Bis hierhin also alles vom Feinsten, oder? Bis auf das schlaffe, weil wenig detailreiche Schadensmodell, die verschachtelte Menüstruktur und die an einigen Stellen veraltete Präsentation von Interview- oder Team-Anfragen auf jeden Fall. Dann werfen wir doch einen Blick in den F1-Life-Modus, der uns auf dem sehr geduldigen Papier das Leben eines echten Formel-1-Piloten neben der Strecke schmackhaft machen soll. Dort dürfen wir uns eine Behausung einrichten, mit neuen Hosen, Kappen oder Sonnenbrillen unsere uneingeschränkte Coolness betonen und sogar ans Steuer von Supersportwagen wie einem AMG GT Pro oder Aston Martin DB11 AMR dürfen wir uns setzen. Der Kauf klappt übrigens mit vom Spiel vergebenen Münzen, die nicht Teil des Mikrotransaktions-Wahnsinns sind. Gefahren werden mit den Supersportlern dann verschiedene Einzelwettbewerbe oder Geschicklichkeitsaufgaben.
Der Elefant im Raum
Neues Team, neues Glück
Fazit
Mit F1 22 liefert Codemasters die bis dato beste Auflage der Rennsimulation ab.
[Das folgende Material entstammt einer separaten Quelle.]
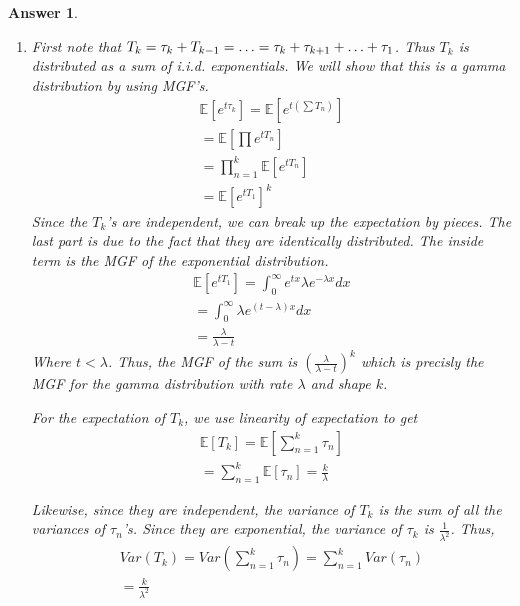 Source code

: \documentclass[12pt]{article}
\theoremstyle{colon}
\newtheorem*{answer}{Answer}
\begin{document}
\begin{answer}
\begin{enumerate}[label=\alph*)]
      Which is readily integrated by parts,
      \begin{gather*}
        = \left[ -t e^{- \lambda t} \right]_0^\infty + \int_0^\infty e^{-\lambda t}dt \\
        = 0 - \left[ \frac{e^{- \lambda t}}{\lambda} \right]_0^\infty \\
        = \frac{1}{\lambda}
      \end{gather*}
    \item First note that $T_k = \tau_k + T_{k-1} = \mathellipsis = \tau_k + \tau_{k+1} + \mathellipsis + \tau_1$. Thus $T_k$ is distributed as a sum of i.i.d. exponentials. We will show that this is a gamma distribution by using MGF's.
      \begin{gather*}
        \mathbb{E}[e^{t \tau_k}] = \mathbb{E}[e^{t (\sum T_n)}] \\
        = \mathbb{E}[\prod e^{t T_n} ] \\
        = \prod_{n=1}^k \mathbb{E}[e^{t T_n}] \\
        = \mathbb{E}[e^{t T_1}]^k
      \end{gather*}
      Since the $T_k$'s are independent, we can break up the expectation by pieces. The last part is due to the fact that they are identically distributed. The inside term is the MGF of the exponential distribution.
      \begin{gather*}
        \mathbb{E}[e^{t T_1}] = \int_0^\infty e^{t x} \lambda e^{-\lambda x} dx \\
        = \int_0^\infty \lambda e^{(t-\lambda) x} dx \\
        = \frac{\lambda}{\lambda-t}
      \end{gather*}
      Where $t < \lambda$.
      Thus, the MGF of the sum is $\left( \frac{\lambda}{\lambda-t} \right)^k$ which is precisly the MGF for the gamma distribution with rate $\lambda$ and shape $k$.

      For the expectation of $T_k$, we use linearity of expectation to get
      \begin{gather*}
        \mathbb{E}[T_k] = \mathbb{E}[\sum_{n = 1}^k \tau_n] \\
        = \sum_{n = 1}^k \mathbb{E}[\tau_n] = \frac{k}{\lambda}
      \end{gather*}

      Likewise, since they are independent, the variance of $T_k$ is the sum of all the variances of $\tau_n$'s. Since they are exponential, the variance of $\tau_k$ is $\frac{1}{\lambda^2}$. Thus,
      \begin{gather*}
        Var(T_k) = Var(\sum_{n = 1}^k \tau_n) = \sum_{n = 1}^k Var(\tau_n) \\
        = \frac{k}{\lambda^2}
      \end{gather*}
  \end{enumerate}
\end{answer}
\end{document}
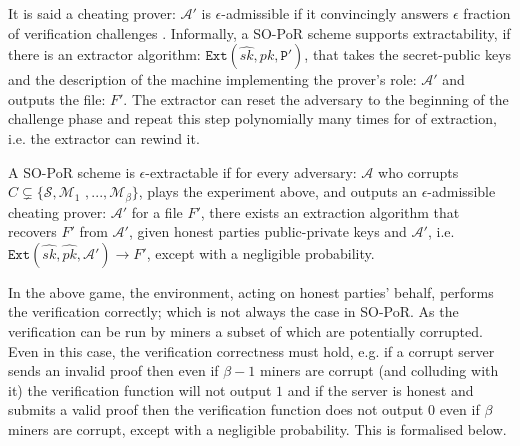 It is said a cheating prover: $\mathcal{A}'$ is $\epsilon$-admissible if it convincingly answers $\epsilon$ fraction of verification challenges \cite{DBLP:conf/asiacrypt/ShachamW08}. Informally, a SO-PoR scheme supports extractability, if there is an extractor algorithm: $\mathtt{Ext}(\hat{sk},\hat{pk},\mathtt{P}')$, that takes the secret-public keys and the description of the  machine implementing the prover's role: $\mathcal{A}'$ and outputs the file: $F'$. The extractor can reset the adversary to the beginning of the challenge phase and repeat this step polynomially many times for  of extraction, i.e. the extractor can rewind it.

\begin{definition}\label{extractable} A SO-PoR scheme is $\epsilon$-extractable if  for every adversary: $\mathcal{A}$ who corrupts $C\subsetneq\{\mathcal{S},\mathcal{M}_{\scriptscriptstyle 1} $ $,..., \mathcal{M}_{\scriptscriptstyle\beta}\}$, plays the experiment above, and outputs an $\epsilon$-admissible cheating prover: $\mathcal{A}'$ for a file $F'$,  there exists an extraction algorithm that recovers $F'$ from $\mathcal{A}'$, given honest parties public-private keys and $\mathcal{A}'$,  i.e. $\mathtt{Ext}(\hat{sk},\hat{pk},\mathcal{A}')\rightarrow F'$, except with a negligible probability. 
\end{definition}


In the above game, the environment, acting on honest parties' behalf, performs the verification correctly; which is not always the case in SO-PoR. As the verification can be run by miners a subset of which are potentially corrupted. Even in this case, the verification correctness must hold, e.g.  if a corrupt server sends an  invalid proof then even if $\beta-1$ miners are corrupt (and colluding with it) the verification function will not output $1$ and if the server is honest and submits a valid proof then the verification function does not output $0$ even if $\beta$ miners are corrupt, except with a negligible probability. This is formalised below. 


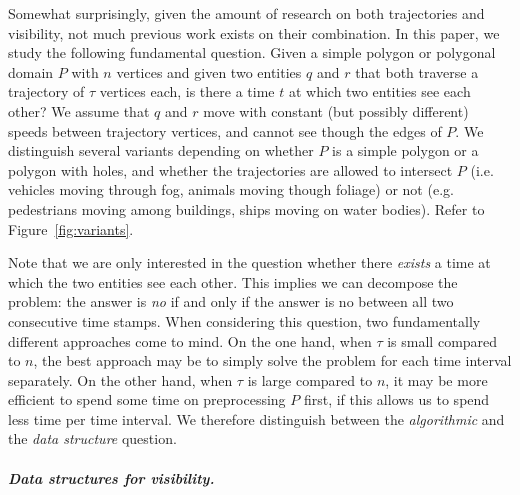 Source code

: \documentclass[UKenglish]{lipics-v2019}
\begin{document}
Somewhat surprisingly, given the amount of research on both trajectories and visibility, not much previous work exists on their combination.
%
In this paper, we study the following fundamental question.
  Given a simple polygon or polygonal domain $P$ with $n$ vertices and given two entities $q$ and $r$ that both traverse a trajectory of $\tau$ vertices each, is there a time $t$ at which two entities see each other?
  We assume that $q$ and $r$ move with constant (but possibly different) speeds between trajectory vertices, and cannot see though the edges of $P$.
  We distinguish several variants depending on whether $P$ is a simple polygon or a polygon with holes, and whether the trajectories are allowed to intersect $P$ (i.e. vehicles moving through fog, animals moving though foliage) or not (e.g. pedestrians moving among buildings, ships moving on water bodies). Refer to Figure~\ref {fig:variants}.
%

Note that we are only interested in the question whether there {\em
  exists} a time at which the two entities see each other. %
This implies we can decompose the problem: the answer is {\em no} if and only if the answer is no between all two consecutive time stamps.
When considering this question, two fundamentally different approaches come to mind. On the one hand, when $\tau$ is small compared to $n$, the best approach may be to simply solve the problem for each time interval separately. On the other hand, when $\tau$ is large compared to $n$, it may be more efficient to spend some time on preprocessing $P$ first, if this allows us to spend less time per time interval.
We therefore distinguish between the {\em algorithmic} and the {\em data structure} question.

\subparagraph {Data structures for visibility.}
\end{document}
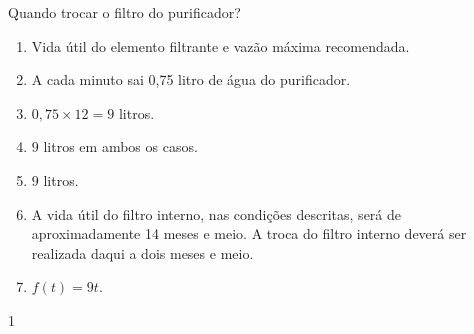 \begin{answer}{Quando trocar o filtro do purificador?}
{
\begin{enumerate}
\item Vida útil do elemento filtrante e vazão máxima recomendada.
\item A cada minuto sai 0,75 litro de água do purificador.
\item $0,75\times12=9$ litros.
\item $9$ litros em ambos os casos.
\item $9$ litros.
\item A vida útil do filtro interno, nas condições descritas, será de aproximadamente 14 meses e meio. A troca do filtro interno deverá ser realizada daqui a dois meses e meio.
\item $f(t)=9t$.

\begin{figure}[H]
\centering


\end{figure}
\end{enumerate}
}{1}
\end{answer}

\label{\detokenize{AF107-3::doc}}\label{\detokenize{AF107-3:praticando}}

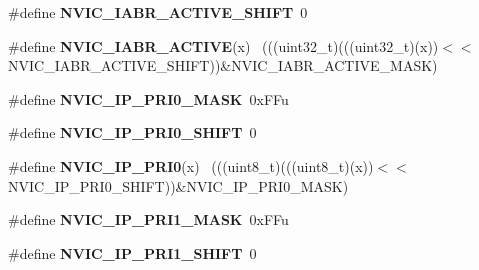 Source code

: \begin{DoxyCompactItemize}
\item 
\hypertarget{group___n_v_i_c___register___masks_gac8dcfe7e4f395144b0e6e76762ee7ec5}{}\#define {\bfseries N\+V\+I\+C\+\_\+\+I\+A\+B\+R\+\_\+\+A\+C\+T\+I\+V\+E\+\_\+\+S\+H\+I\+F\+T}~0\label{group___n_v_i_c___register___masks_gac8dcfe7e4f395144b0e6e76762ee7ec5}

\item 
\hypertarget{group___n_v_i_c___register___masks_ga5f7fd0d76d8c5ad89ee6663aa010e74d}{}\#define {\bfseries N\+V\+I\+C\+\_\+\+I\+A\+B\+R\+\_\+\+A\+C\+T\+I\+V\+E}(x)                                        ~(((uint32\+\_\+t)(((uint32\+\_\+t)(x))$<$$<$N\+V\+I\+C\+\_\+\+I\+A\+B\+R\+\_\+\+A\+C\+T\+I\+V\+E\+\_\+\+S\+H\+I\+F\+T))\&N\+V\+I\+C\+\_\+\+I\+A\+B\+R\+\_\+\+A\+C\+T\+I\+V\+E\+\_\+\+M\+A\+S\+K)\label{group___n_v_i_c___register___masks_ga5f7fd0d76d8c5ad89ee6663aa010e74d}

\item 
\hypertarget{group___n_v_i_c___register___masks_ga3dc0f7581dace9e268dedeb54e4d2d48}{}\#define {\bfseries N\+V\+I\+C\+\_\+\+I\+P\+\_\+\+P\+R\+I0\+\_\+\+M\+A\+S\+K}~0x\+F\+Fu\label{group___n_v_i_c___register___masks_ga3dc0f7581dace9e268dedeb54e4d2d48}

\item 
\hypertarget{group___n_v_i_c___register___masks_gace60574829a4c50fdb97f48a9f2c510e}{}\#define {\bfseries N\+V\+I\+C\+\_\+\+I\+P\+\_\+\+P\+R\+I0\+\_\+\+S\+H\+I\+F\+T}~0\label{group___n_v_i_c___register___masks_gace60574829a4c50fdb97f48a9f2c510e}

\item 
\hypertarget{group___n_v_i_c___register___masks_ga8795fff1780f9124da8ccec7f920452c}{}\#define {\bfseries N\+V\+I\+C\+\_\+\+I\+P\+\_\+\+P\+R\+I0}(x)                                                ~(((uint8\+\_\+t)(((uint8\+\_\+t)(x))$<$$<$N\+V\+I\+C\+\_\+\+I\+P\+\_\+\+P\+R\+I0\+\_\+\+S\+H\+I\+F\+T))\&N\+V\+I\+C\+\_\+\+I\+P\+\_\+\+P\+R\+I0\+\_\+\+M\+A\+S\+K)\label{group___n_v_i_c___register___masks_ga8795fff1780f9124da8ccec7f920452c}

\item 
\hypertarget{group___n_v_i_c___register___masks_ga181c4641dc78254d7358a4effa0d1d4f}{}\#define {\bfseries N\+V\+I\+C\+\_\+\+I\+P\+\_\+\+P\+R\+I1\+\_\+\+M\+A\+S\+K}~0x\+F\+Fu\label{group___n_v_i_c___register___masks_ga181c4641dc78254d7358a4effa0d1d4f}

\item 
\hypertarget{group___n_v_i_c___register___masks_ga853fbb1bf63b13c38ac2e18f9f73b721}{}\#define {\bfseries N\+V\+I\+C\+\_\+\+I\+P\+\_\+\+P\+R\+I1\+\_\+\+S\+H\+I\+F\+T}~0\label{group___n_v_i_c___register___masks_ga853fbb1bf63b13c38ac2e18f9f73b721}


\end{DoxyCompactItemize}

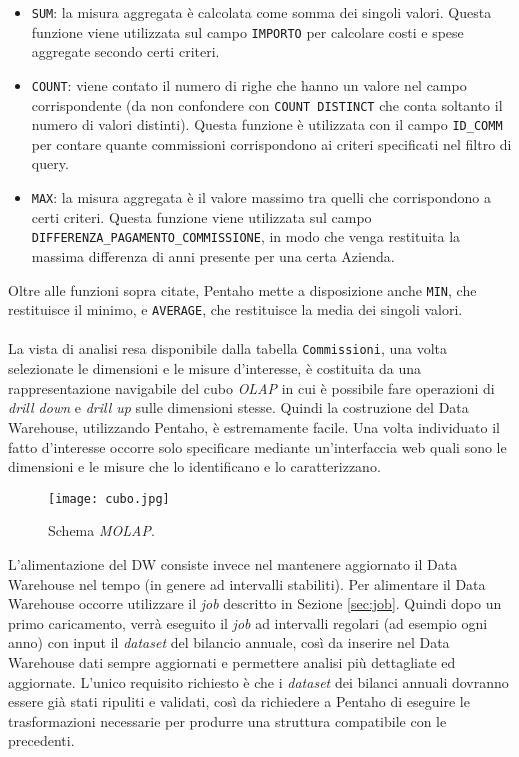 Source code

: 	\begin{itemize}
		\item \texttt{SUM}: la misura aggregata è calcolata come somma dei singoli valori. Questa funzione viene utilizzata sul campo \texttt{IMPORTO} per calcolare costi e spese aggregate secondo certi criteri.
		\item \texttt{COUNT}: viene contato il numero di righe che hanno un valore nel campo corrispondente (da non confondere con \texttt{COUNT DISTINCT} che conta soltanto il numero di valori distinti). Questa funzione è utilizzata con il campo \texttt{ID\_COMM} per contare quante commissioni corrispondono ai criteri specificati nel filtro di query.
		\item \texttt{MAX}: la misura aggregata è il valore massimo tra quelli che corrispondono a certi criteri. Questa funzione viene utilizzata sul campo \texttt{DIFFERENZA\_PAGAMENTO\_COMMISSIONE}, in modo che venga restituita la massima differenza di anni presente per una certa Azienda.
	\end{itemize}
	
	Oltre alle funzioni sopra citate, Pentaho mette a disposizione anche \texttt{MIN}, che restituisce il minimo, e \texttt{AVERAGE}, che restituisce la media dei singoli valori.\\
	\\	
	La vista di analisi resa disponibile dalla tabella \texttt{Commissioni}, una volta selezionate le dimensioni e le misure d'interesse, è costituita da una rappresentazione navigabile del cubo \textit{OLAP} in cui è possibile fare operazioni di \textit{drill down} e \textit{drill up} sulle dimensioni stesse. Quindi la costruzione del Data Warehouse, utilizzando Pentaho, è estremamente facile. Una volta individuato il fatto d'interesse occorre solo specificare mediante un'interfaccia web quali sono le dimensioni e le misure che lo identificano e lo caratterizzano.\\
	
	\begin{figure}[h!]
		\centering
			\texttt{[image: cubo.jpg]}
		\caption{Schema \textit{MOLAP}.}
		\label{fig:cubo1}
	\end{figure}
	
	L'alimentazione del DW consiste invece nel mantenere aggiornato il Data Warehouse nel tempo (in genere ad intervalli stabiliti). Per alimentare il Data Warehouse occorre utilizzare il \textit{job} descritto in Sezione \ref{sec:job}. Quindi dopo un primo caricamento, verrà eseguito il \textit{job} ad intervalli regolari (ad esempio ogni anno) con input il \textit{dataset} del bilancio annuale, così da inserire nel Data Warehouse dati sempre aggiornati e permettere analisi più dettagliate ed aggiornate. L'unico requisito richiesto è che i \textit{dataset} dei bilanci annuali dovranno essere già stati ripuliti e validati, così da richiedere a Pentaho di eseguire le trasformazioni necessarie per produrre una struttura compatibile con le precedenti.

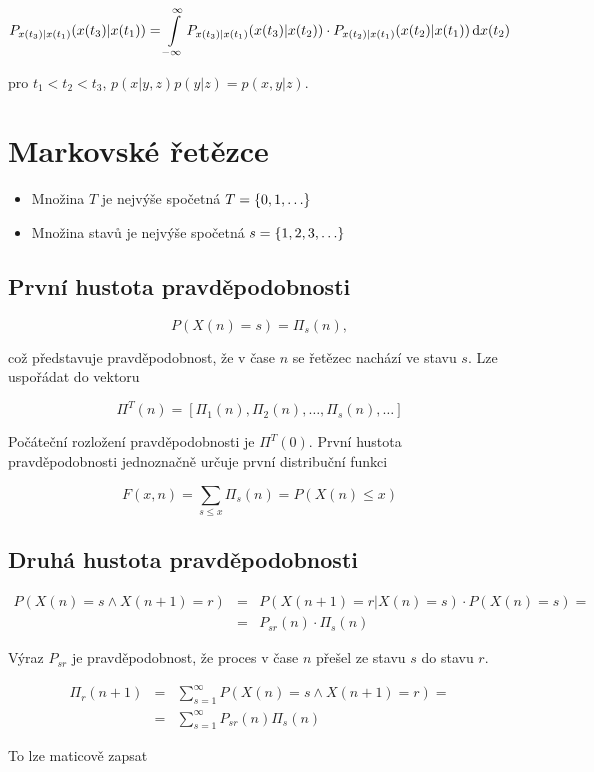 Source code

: \[ P_{x(t_3)|x(t_1)}(x(t_3)|x(t_1))=\int\limits_{-\infty}^\infty P_{x(t_3)|x(t_1)}(x(t_3)|x(t_2))\cdot P_{x(t_2)|x(t_1)}(x(t_2)|x(t_1))\,\mathrm{d} x(t_2) \]

pro $t_1<t_2<t_3$, $p(x|y, z)p(y|z)=p(x,y|z)$.

\section{Markovské řetězce}
\begin{itemize}[noitemsep]
\item Množina $T$ je nejvýše spočetná $T=\left\{0,1,\ldots\right\}$
\item Množina stavů je nejvýše spočetná $s=\left\{1,2,3,\ldots\right\}$
\end{itemize}

\subsection{První hustota pravděpodobnosti}

\[ P(X(n)=s)=\Pi_s(n), \]

což představuje pravděpodobnost, že v čase $n$ se řetězec nachází ve stavu $s$. Lze uspořádat do vektoru

\[ \Pi^T(n) = [\Pi_1(n),\Pi_2(n),\ldots,\Pi_s(n),\ldots] \]

Počáteční rozložení pravděpodobnosti je $\Pi^T(0)$. První hustota pravděpodobnosti jednoznačně určuje první distribuční funkci

\[ F(x,n)=\sum_{s\leq x} \Pi_s(n)=P(X(n)\leq x) \]

\subsection{Druhá hustota pravděpodobnosti}
\begin{eqnarray*}
P(X(n)=s\wedge X(n+1)=r) & = & P(X(n+1)=r|X(n)=s)\cdot P(X(n)=s) =\\
& = & P_{sr}(n)\cdot\Pi_s(n)
\end{eqnarray*}

Výraz $P_{sr}$ je pravděpodobnost, že proces v čase $n$ přešel ze stavu $s$ do stavu $r$.

\begin{eqnarray*}
\Pi_r(n+1) & = & \sum_{s=1}^\infty P(X(n)=s\wedge X(n+1)=r) =\\
& = & \sum_{s=1}^\infty P_{sr}(n)\Pi_s(n)
\end{eqnarray*}

To lze maticově zapsat

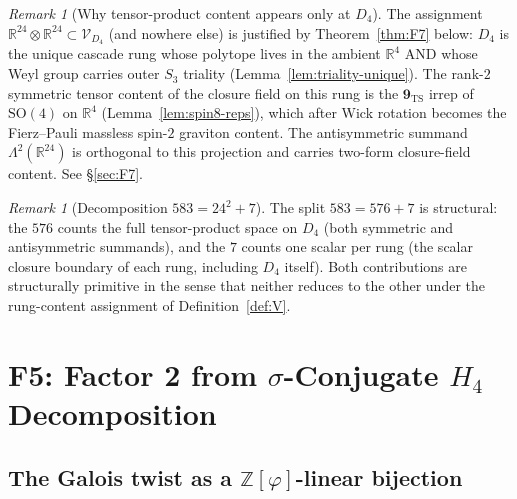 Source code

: \documentclass[12pt]{article}
\theoremstyle{definition}
\theoremstyle{remark}
\newtheorem{remark}[theorem]{Remark}
\newcommand{\Vcal}{\mathcal{V}}
\newcommand{\Zphi}{\mathbb{Z}[\varphi]}
\begin{document}
\begin{remark}[Why tensor-product content appears only at $D_4$]\label{rem:rank2-D4}
The assignment $\mathbb{R}^{24} \otimes \mathbb{R}^{24} \subset \Vcal_{D_4}$ (and nowhere else) is justified by Theorem~\ref{thm:F7} below: $D_4$ is the unique cascade rung whose polytope lives in the ambient $\mathbb{R}^4$ AND whose Weyl group carries outer $S_3$ triality (Lemma~\ref{lem:triality-unique}). The rank-$2$ symmetric tensor content of the closure field on this rung is the $\mathbf{9}_{\mathrm{TS}}$ irrep of $\mathrm{SO}(4)$ on $\mathbb{R}^4$ (Lemma~\ref{lem:spin8-reps}), which after Wick rotation becomes the Fierz--Pauli massless spin-$2$ graviton content. The antisymmetric summand $\Lambda^2(\mathbb{R}^{24})$ is orthogonal to this projection and carries two-form closure-field content. See \S\ref{sec:F7}.
\end{remark}

\begin{remark}[Decomposition $583 = 24^2 + 7$]
The split $583 = 576 + 7$ is structural: the $576$ counts the full tensor-product space on $D_4$ (both symmetric and antisymmetric summands), and the $7$ counts one scalar per rung (the scalar closure boundary of each rung, including $D_4$ itself). Both contributions are structurally primitive in the sense that neither reduces to the other under the rung-content assignment of Definition~\ref{def:V}.
\end{remark}

\section{F5: Factor 2 from $\sigma$-Conjugate $H_4$ Decomposition}\label{sec:F5}

\subsection{The Galois twist as a $\Zphi$-linear bijection}
\end{document}
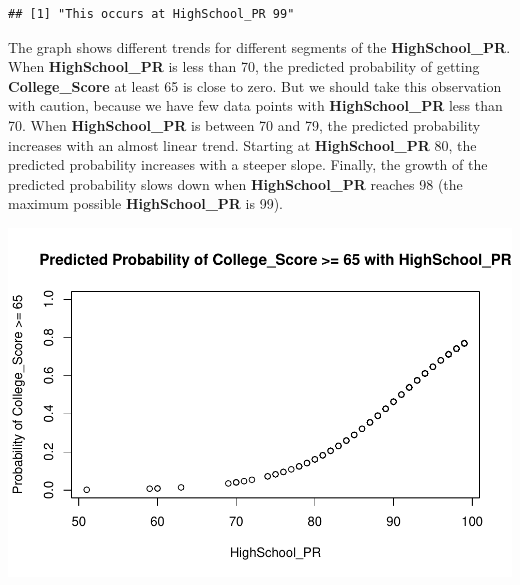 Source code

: \documentclass[
]{article}
\newenvironment{Shaded}{\begin{snugshade}}{\end{snugshade}}
\newcommand{\AttributeTok}[1]{\textcolor[rgb]{0.77,0.63,0.00}{#1}}
\newcommand{\CommentTok}[1]{\textcolor[rgb]{0.56,0.35,0.01}{\textit{#1}}}
\newcommand{\DecValTok}[1]{\textcolor[rgb]{0.00,0.00,0.81}{#1}}
\newcommand{\FunctionTok}[1]{\textcolor[rgb]{0.00,0.00,0.00}{#1}}
\newcommand{\NormalTok}[1]{#1}
\newcommand{\OtherTok}[1]{\textcolor[rgb]{0.56,0.35,0.01}{#1}}
\newcommand{\SpecialCharTok}[1]{\textcolor[rgb]{0.00,0.00,0.00}{#1}}
\newcommand{\StringTok}[1]{\textcolor[rgb]{0.31,0.60,0.02}{#1}}
\begin{document}
\begin{verbatim}
## [1] "This occurs at HighSchool_PR 99"
\end{verbatim}

The graph shows different trends for different segments of the
\textbf{HighSchool\_PR}. When \textbf{HighSchool\_PR} is less than 70,
the predicted probability of getting \textbf{College\_Score} at least 65
is close to zero. But we should take this observation with caution,
because we have few data points with \textbf{HighSchool\_PR} less than
70. When \textbf{HighSchool\_PR} is between 70 and 79, the predicted
probability increases with an almost linear trend. Starting at
\textbf{HighSchool\_PR} 80, the predicted probability increases with a
steeper slope. Finally, the growth of the predicted probability slows
down when \textbf{HighSchool\_PR} reaches 98 (the maximum possible
\textbf{HighSchool\_PR} is 99).

\begin{Shaded}
\end{Shaded}

\includegraphics{PTT_Analysis_of_Test_Scores_Unfinished_files/figure-latex/validation-draft-1.pdf}
\end{document}
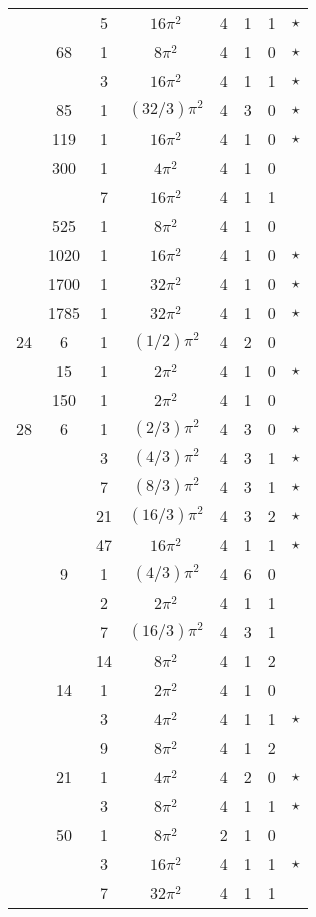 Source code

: \documentclass[12pt]{amsart}
\begin{document}
\begin{tabular}{ccc|ccccc}
 &  & 5 & $16\pi^2$ & 4 & 1 & 1 & $\star$ \\
 & 68 & 1 & $8\pi^2$ & 4 & 1 & 0 & $\star$ \\
 &  & 3 & $16\pi^2$ & 4 & 1 & 1 & $\star$ \\
 & 85 & 1 & $(32/3)\pi^2$ & 4 & 3 & 0 & $\star$ \\
 & 119 & 1 & $16\pi^2$ & 4 & 1 & 0 & $\star$ \\
 & 300 & 1 & $4\pi^2$ & 4 & 1 & 0 &  \\
 &  & 7 & $16\pi^2$ & 4 & 1 & 1 &  \\
 & 525 & 1 & $8\pi^2$ & 4 & 1 & 0 &  \\
 & 1020 & 1 & $16\pi^2$ & 4 & 1 & 0 & $\star$ \\
 & 1700 & 1 & $32\pi^2$ & 4 & 1 & 0 & $\star$ \\
 & 1785 & 1 & $32\pi^2$ & 4 & 1 & 0 & $\star$ \\
24 & 6 & 1 & $(1/2)\pi^2$ & 4 & 2 & 0 &  \\
 & 15 & 1 & $2\pi^2$ & 4 & 1 & 0 & $\star$ \\
 & 150 & 1 & $2\pi^2$ & 4 & 1 & 0 &  \\
28 & 6 & 1 & $(2/3)\pi^2$ & 4 & 3 & 0 & $\star$ \\
 &  & 3 & $(4/3)\pi^2$ & 4 & 3 & 1 & $\star$ \\
 &  & 7 & $(8/3)\pi^2$ & 4 & 3 & 1 & $\star$ \\
 &  & 21 & $(16/3)\pi^2$ & 4 & 3 & 2 & $\star$ \\
 &  & 47 & $16\pi^2$ & 4 & 1 & 1 & $\star$ \\
 & 9 & 1 & $(4/3)\pi^2$ & 4 & 6 & 0 &  \\
 &  & 2 & $2\pi^2$ & 4 & 1 & 1 &  \\
 &  & 7 & $(16/3)\pi^2$ & 4 & 3 & 1 &  \\
 &  & 14 & $8\pi^2$ & 4 & 1 & 2 &  \\
 & 14 & 1 & $2\pi^2$ & 4 & 1 & 0 &  \\
 &  & 3 & $4\pi^2$ & 4 & 1 & 1 & $\star$ \\
 &  & 9 & $8\pi^2$ & 4 & 1 & 2 &  \\
 & 21 & 1 & $4\pi^2$ & 4 & 2 & 0 & $\star$ \\
 &  & 3 & $8\pi^2$ & 4 & 1 & 1 & $\star$ \\
 & 50 & 1 & $8\pi^2$ & 2 & 1 & 0 &  \\
 &  & 3 & $16\pi^2$ & 4 & 1 & 1 & $\star$ \\
 &  & 7 & $32\pi^2$ & 4 & 1 & 1 &  \\

\end{tabular}
\end{document}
Fantastische Optik von Fahrzeugen und Umgebungen treffen hier auf eine Fahrphysik, die regelmäßig für feuchte Augen sorgt – und das rührt nicht vom Fahrtwind bei einem nicht heruntergeklappten Helm-Visier. Die so geschaffene Authentizität wird natürlich von dem Fahrerfeld unterstützt, das man nach ausgiebigem Studium der Netflix-Serie Drive to Survive auf persönlicher Ebene deutlich besser zu kennen glaubt. Am brüllenden Heck von George Russel klebend, den aggressiven und schlauen Haudegen Alonso unerbittlich im Nacken – und aus der Box mahnt der Renningenieur über Sprechfunk vor der Überhitzung des Motors: Das ist die ganze Magie und Faszination der Formel 1 vor der Spielekonsole oder dem PC! Dazu kommt ein sehr gut funktionierender Mehrspieler-Modus mit allem, was GT7 schmerzlich vermissen lässt, und ein VR-Modus für den PC, der mehr als nur Makulatur ist. Allerdings können die Entwickler für den unausweichlichen 23er-Ableger gerne noch am wenig detailreichen Schadensmodell schrauben, ein Lackierungs-System wie in Forza Motorsport entwickeln und sich von dem unsäglichen F1-Life-Modus verabschieden.
Pro
- realistische Optik und Physik
- alle Teams und Fahrer der Saison 2022
- zahlreiche Einzelspieler-Modi
- sehr guter Mehrspieler-Modus
- faszinierende Dual-Sense-Unterstützung
- beste Lenkrad-Unterstützung der Konsolenwelt
- performanter VR-Modus (PC)
- granular anpassbarer Schwierigkeitsgrad
- dynamisches Wettersystem
Kontra
- umständliche Menüführung
- überflüssiger F1-Life-Modus
- Physik der Supersportwagen kaum nachvollziehbar
- optisch angestaubte Zwischen-Events
- Schadensmodell nicht sehr detailliert
- keine eigenen Lackierungen und Logos
Echtgeldtransaktionen
Wie negativ wirken sich zusätzliche Käufe auf das Spielerlebnis, die Mechanik oder die Wertung aus?
- Es gibt Käufe nur für optionale Kosmetik wie Farben, Skins, Kostüme etc.